## TASK ITEM
Copy every entry exactly as given, minus the images.

## DATA SHOWN
****************************************

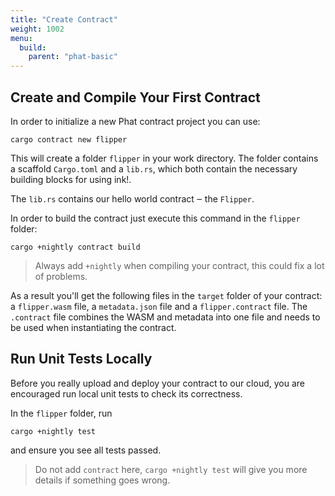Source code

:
 ```yaml
---
title: "Create Contract"
weight: 1002
menu:
  build:
    parent: "phat-basic"
---
```


## Create and Compile Your First Contract

In order to initialize a new Phat contract project you can use:

```
cargo contract new flipper
```

This will create a folder `flipper` in your work directory.
The folder contains a scaffold `Cargo.toml` and a `lib.rs`, which both contain the necessary building blocks for using ink!.

The `lib.rs` contains our hello world contract ‒ the `Flipper`.

In order to build the contract just execute this command in the `flipper` folder:
```
cargo +nightly contract build
```

> Always add `+nightly` when compiling your contract, this could fix a lot of problems.

As a result you'll get the following files in the `target` folder of your contract: a `flipper.wasm` file, a `metadata.json` file and a `flipper.contract` file.
The `.contract` file combines the WASM and metadata into one file and needs to be used when instantiating the contract.


## Run Unit Tests Locally

Before you really upload and deploy your contract to our cloud, you are encouraged run local unit tests to check its correctness.

In the `flipper` folder, run
```
cargo +nightly test
```
and ensure you see all tests passed.

> Do not add `contract` here, `cargo +nightly test` will give you more details if something goes wrong.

****************************************

## TASK SOLUTION
Source code

:
 ```yaml
---
title: "Create Contract"
weight: 1002
menu:
  build:
    parent: "phat-basic"
---
```


## Create and Compile Your First Contract

In order to initialize a new Phat contract project you can use:

```
cargo contract new flipper
```

This will create a folder `flipper` in your work directory.
The folder contains a scaffold `Cargo.toml` and a `lib.rs`, which both contain the necessary building blocks for using ink!.

The `lib.rs` contains our hello world contract ‒ the `Flipper`.

In order to build the contract just execute this command in the `flipper` folder:
```
cargo +nightly contract build
```

> Always add `+nightly` when compiling your contract, this could fix a lot of problems.

As a result you'll get the following files in the `target` folder of your contract: a `flipper.wasm` file, a `metadata.json` file and a `flipper.contract` file.
The `.contract` file combines the WASM and metadata into one file and needs to be used when instantiating the contract.


## Run Unit Tests Locally

Before you really upload and deploy your contract to our cloud, you are encouraged run local unit tests to check its correctness.

In the `flipper` folder, run
```
cargo +nightly test
```
and ensure you see all tests passed.

> Do not add `contract` here, `cargo +nightly test` will give you more details if something goes wrong.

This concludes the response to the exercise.